Item_func_group_concat::print() did not take into account that Item_func_group_concat::separator can be of a different character set than the "String *str" (when the printing is being done to). Therefore, printing did not work correctly for: - non-ASCII separators when GROUP_CONCAT is done on 8bit data or multi-byte data with mbminlen==1. - all separators (even including simple ones like comma) when GROUP_CONCAT is done on ucs2/utf16/utf32 data (mbminlen>1). Because of this problem, VIEW definitions did not print correctly to their FRM files. This later led to a wrong SELECT and SHOW CREATE output. Fix: - Adding new String methods: bool append_for_single_quote_using_mb_wc(const char *str, size_t length, CHARSET_INFO *cs); bool append_for_single_quote_opt_convert(const char *str, size_t length, CHARSET_INFO *cs) which perform both escaping and character set conversion at the same time. - Adding a new String method escaped_wc_for_single_quote(), to reuse the code between the old and the new methods. - Fixing Item_func_group_concat::print() to use the new method append_for_single_quote_opt_convert().

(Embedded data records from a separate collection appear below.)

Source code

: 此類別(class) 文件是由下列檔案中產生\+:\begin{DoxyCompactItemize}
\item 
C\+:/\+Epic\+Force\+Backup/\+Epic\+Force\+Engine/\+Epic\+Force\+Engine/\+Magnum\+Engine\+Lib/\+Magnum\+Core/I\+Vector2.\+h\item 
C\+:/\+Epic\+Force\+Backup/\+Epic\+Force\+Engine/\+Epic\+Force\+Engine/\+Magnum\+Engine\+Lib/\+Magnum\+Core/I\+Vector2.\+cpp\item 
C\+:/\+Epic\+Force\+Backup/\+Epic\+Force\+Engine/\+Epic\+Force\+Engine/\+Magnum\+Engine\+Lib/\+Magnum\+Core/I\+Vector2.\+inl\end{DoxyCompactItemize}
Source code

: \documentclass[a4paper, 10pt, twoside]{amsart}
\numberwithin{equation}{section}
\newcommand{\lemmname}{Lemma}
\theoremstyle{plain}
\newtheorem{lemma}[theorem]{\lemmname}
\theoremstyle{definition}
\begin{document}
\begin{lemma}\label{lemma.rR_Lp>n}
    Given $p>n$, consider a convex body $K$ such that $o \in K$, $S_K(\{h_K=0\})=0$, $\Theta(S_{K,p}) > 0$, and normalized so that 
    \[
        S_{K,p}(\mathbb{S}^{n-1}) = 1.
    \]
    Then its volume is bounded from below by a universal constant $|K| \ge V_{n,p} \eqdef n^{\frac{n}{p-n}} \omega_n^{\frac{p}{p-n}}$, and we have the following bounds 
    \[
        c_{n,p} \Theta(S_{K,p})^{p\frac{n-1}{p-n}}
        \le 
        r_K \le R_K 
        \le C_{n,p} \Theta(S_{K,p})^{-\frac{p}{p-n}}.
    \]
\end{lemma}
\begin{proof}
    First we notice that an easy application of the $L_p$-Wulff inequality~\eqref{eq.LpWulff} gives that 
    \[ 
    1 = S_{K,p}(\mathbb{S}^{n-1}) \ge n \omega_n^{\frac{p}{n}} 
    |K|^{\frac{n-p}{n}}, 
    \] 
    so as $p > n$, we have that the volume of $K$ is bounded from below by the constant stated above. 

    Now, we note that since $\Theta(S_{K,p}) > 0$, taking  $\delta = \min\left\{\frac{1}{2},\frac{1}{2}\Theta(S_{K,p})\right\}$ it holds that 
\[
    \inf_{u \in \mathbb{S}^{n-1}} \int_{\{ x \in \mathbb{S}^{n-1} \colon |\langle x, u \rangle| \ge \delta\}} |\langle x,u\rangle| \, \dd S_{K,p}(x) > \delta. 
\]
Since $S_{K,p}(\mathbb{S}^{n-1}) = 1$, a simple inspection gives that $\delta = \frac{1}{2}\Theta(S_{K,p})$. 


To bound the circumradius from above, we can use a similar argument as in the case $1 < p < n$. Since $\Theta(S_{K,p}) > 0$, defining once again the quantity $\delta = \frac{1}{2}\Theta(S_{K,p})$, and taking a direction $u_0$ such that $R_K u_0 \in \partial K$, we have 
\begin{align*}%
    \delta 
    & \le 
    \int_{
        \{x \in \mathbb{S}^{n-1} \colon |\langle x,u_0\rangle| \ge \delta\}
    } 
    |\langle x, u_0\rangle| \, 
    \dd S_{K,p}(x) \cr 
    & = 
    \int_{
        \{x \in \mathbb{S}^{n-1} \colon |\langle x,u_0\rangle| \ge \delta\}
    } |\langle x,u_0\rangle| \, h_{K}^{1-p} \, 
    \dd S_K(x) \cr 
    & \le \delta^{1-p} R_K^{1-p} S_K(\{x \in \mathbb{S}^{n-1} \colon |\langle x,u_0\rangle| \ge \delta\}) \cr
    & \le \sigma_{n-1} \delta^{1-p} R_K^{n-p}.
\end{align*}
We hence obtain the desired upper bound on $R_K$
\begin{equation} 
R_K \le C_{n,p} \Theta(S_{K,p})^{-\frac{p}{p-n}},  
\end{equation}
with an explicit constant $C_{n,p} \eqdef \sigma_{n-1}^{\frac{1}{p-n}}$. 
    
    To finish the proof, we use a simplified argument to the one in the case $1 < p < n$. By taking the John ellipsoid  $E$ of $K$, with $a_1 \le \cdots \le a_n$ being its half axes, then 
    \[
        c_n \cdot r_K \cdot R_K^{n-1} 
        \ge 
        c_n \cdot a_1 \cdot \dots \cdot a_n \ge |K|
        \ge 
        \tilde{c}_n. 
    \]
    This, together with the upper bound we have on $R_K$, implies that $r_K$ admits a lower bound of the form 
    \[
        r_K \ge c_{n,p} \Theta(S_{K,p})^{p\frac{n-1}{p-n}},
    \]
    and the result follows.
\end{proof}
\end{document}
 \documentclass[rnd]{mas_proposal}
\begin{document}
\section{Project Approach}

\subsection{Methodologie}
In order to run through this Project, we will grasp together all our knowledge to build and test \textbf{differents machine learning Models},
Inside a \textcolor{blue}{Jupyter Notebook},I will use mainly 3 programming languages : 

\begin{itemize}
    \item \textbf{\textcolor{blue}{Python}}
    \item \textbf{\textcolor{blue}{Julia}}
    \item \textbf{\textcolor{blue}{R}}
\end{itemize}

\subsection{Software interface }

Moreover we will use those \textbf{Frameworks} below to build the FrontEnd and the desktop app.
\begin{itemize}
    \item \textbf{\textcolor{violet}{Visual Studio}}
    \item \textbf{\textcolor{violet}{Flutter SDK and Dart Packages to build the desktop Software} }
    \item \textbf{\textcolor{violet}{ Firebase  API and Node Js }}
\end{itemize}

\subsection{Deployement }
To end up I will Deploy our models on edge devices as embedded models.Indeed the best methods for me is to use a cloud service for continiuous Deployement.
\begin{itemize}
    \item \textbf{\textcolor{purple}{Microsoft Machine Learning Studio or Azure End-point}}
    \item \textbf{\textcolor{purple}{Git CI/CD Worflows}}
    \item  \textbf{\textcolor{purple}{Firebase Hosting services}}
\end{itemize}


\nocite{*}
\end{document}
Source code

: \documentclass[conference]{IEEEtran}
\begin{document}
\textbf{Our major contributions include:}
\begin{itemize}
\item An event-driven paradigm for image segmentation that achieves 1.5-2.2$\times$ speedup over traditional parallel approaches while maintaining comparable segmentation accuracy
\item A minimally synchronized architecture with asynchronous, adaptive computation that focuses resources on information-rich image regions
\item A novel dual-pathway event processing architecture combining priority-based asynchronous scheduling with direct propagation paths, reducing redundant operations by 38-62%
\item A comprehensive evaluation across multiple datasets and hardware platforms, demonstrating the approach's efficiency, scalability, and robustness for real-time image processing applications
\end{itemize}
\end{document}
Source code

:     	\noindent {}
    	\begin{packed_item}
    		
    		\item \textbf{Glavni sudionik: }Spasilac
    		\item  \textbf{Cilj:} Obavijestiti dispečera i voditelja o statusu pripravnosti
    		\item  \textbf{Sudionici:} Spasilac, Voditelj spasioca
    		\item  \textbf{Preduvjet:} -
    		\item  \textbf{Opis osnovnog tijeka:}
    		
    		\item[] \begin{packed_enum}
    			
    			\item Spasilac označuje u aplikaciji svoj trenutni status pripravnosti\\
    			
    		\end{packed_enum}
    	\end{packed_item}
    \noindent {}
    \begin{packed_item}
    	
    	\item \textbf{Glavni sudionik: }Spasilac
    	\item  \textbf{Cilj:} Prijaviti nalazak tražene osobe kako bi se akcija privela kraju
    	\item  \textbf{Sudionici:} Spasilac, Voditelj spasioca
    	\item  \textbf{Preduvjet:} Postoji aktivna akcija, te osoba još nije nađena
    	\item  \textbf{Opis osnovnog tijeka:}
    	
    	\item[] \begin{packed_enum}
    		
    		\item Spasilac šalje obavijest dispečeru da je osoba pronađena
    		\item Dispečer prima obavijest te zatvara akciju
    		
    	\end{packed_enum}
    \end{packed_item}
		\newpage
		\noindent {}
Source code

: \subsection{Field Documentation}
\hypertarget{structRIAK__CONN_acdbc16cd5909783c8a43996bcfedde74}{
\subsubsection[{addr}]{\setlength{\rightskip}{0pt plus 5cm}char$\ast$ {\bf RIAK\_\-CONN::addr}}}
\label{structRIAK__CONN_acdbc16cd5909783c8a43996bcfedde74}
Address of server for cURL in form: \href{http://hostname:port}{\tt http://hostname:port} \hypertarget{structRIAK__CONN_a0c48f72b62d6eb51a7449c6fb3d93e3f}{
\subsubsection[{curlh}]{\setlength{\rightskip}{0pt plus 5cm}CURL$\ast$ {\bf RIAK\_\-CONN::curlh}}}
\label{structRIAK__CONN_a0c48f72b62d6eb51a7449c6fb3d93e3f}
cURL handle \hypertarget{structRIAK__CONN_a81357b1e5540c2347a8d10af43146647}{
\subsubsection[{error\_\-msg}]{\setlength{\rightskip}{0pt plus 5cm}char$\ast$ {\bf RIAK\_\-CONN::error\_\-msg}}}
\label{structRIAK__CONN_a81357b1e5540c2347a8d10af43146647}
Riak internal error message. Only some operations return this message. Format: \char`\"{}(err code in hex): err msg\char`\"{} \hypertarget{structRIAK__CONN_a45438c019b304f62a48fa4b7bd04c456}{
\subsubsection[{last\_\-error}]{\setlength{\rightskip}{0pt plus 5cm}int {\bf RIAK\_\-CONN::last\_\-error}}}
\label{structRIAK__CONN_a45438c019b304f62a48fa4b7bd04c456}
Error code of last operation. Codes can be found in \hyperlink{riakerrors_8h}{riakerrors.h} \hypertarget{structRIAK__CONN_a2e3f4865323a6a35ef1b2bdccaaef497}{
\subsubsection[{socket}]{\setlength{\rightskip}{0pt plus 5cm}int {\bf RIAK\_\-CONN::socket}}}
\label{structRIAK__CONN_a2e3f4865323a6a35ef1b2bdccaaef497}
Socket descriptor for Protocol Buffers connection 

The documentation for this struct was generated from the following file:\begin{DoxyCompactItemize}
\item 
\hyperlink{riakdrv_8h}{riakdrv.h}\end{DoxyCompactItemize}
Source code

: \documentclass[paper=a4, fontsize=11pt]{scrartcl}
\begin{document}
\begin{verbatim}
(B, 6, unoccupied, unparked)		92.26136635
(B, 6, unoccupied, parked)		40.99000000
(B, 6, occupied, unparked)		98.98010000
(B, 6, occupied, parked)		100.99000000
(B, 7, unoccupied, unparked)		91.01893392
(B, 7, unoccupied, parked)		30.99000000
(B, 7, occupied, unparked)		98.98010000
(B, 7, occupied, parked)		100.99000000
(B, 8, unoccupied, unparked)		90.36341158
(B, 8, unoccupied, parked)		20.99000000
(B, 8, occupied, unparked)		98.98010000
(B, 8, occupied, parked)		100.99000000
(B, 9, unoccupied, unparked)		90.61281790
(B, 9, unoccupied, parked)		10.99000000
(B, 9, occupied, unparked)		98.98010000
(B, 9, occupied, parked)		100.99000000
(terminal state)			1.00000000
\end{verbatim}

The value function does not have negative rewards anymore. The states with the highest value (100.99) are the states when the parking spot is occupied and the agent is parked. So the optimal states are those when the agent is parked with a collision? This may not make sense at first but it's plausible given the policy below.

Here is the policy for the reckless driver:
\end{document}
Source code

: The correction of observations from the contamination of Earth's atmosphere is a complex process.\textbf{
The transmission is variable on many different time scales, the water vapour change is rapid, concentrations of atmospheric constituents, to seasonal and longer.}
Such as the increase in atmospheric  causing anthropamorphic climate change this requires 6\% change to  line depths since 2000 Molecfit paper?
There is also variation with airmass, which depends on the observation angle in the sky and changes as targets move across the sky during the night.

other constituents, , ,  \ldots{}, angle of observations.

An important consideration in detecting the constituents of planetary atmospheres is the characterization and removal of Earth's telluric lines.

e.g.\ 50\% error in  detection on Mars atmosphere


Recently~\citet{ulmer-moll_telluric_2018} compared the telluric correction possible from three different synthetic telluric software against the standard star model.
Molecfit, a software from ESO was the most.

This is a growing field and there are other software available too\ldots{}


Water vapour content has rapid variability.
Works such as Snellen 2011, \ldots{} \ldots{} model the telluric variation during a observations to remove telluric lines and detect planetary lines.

2025-07-29 05:21:33 +03:00 · 2024-03-27 15:22:58 +04:00
parent 58df20974b
commit 0fc123c595
7 changed files with 143 additions and 15 deletions
--- a/sql/sql_string.cc
+++ b/sql/sql_string.cc
@ -1126,26 +1126,45 @@ bool String::append_for_single_quote(const char *st, size_t len)
  int chlen;
  for (; st < end; st++)
  {
-    switch (*st)
+    char ch2= (char) (uchar) escaped_wc_for_single_quote((uchar) *st);
+    if (ch2)
    {
-    case '\\':   APPEND(STRING_WITH_LEN("\\\\")); break;
-    case '\0':   APPEND(STRING_WITH_LEN("\\0")); break;
-    case '\'':   APPEND(STRING_WITH_LEN("\\'")); break;
-    case '\n':   APPEND(STRING_WITH_LEN("\\n")); break;
-    case '\r':   APPEND(STRING_WITH_LEN("\\r")); break;
-    case '\032': APPEND(STRING_WITH_LEN("\\Z")); break;
-    default:     if ((chlen=charset()->charlen(st, end)) > 0)
-                 {
-                   APPEND(st, chlen);
-                   st+= chlen-1;
-                 }
-                 else
-                   APPEND(*st);
+      if (append('\\') || append(ch2))
+        return true;
+      continue;
    }
+    if ((chlen= charset()->charlen(st, end)) > 0)
+    {
+     APPEND(st, chlen);
+      st+= chlen-1;
+    }
+    else
+      APPEND(*st);
  }
  return 0;
 }

+
+bool String::append_for_single_quote_using_mb_wc(const char *src,
+                                                 size_t length,
+                                                 CHARSET_INFO *cs)
+{
+  DBUG_ASSERT(&my_charset_bin != charset());
+  DBUG_ASSERT(&my_charset_bin != cs);
+  const uchar *str= (const uchar *) src;
+  const uchar *end= (const uchar *) src + length;
+  int chlen;
+  my_wc_t wc;
+  for ( ; (chlen= cs->cset->mb_wc(cs, &wc, str, end)) > 0; str+= chlen)
+  {
+    my_wc_t wc2= escaped_wc_for_single_quote(wc);
+    if (wc2 ? (append_wc('\\') || append_wc(wc2)) : append_wc(wc))
+      return true;
+  }
+  return false;
+}
+
+
 void String::print(String *str) const
 {
  str->append_for_single_quote(Ptr, str_length);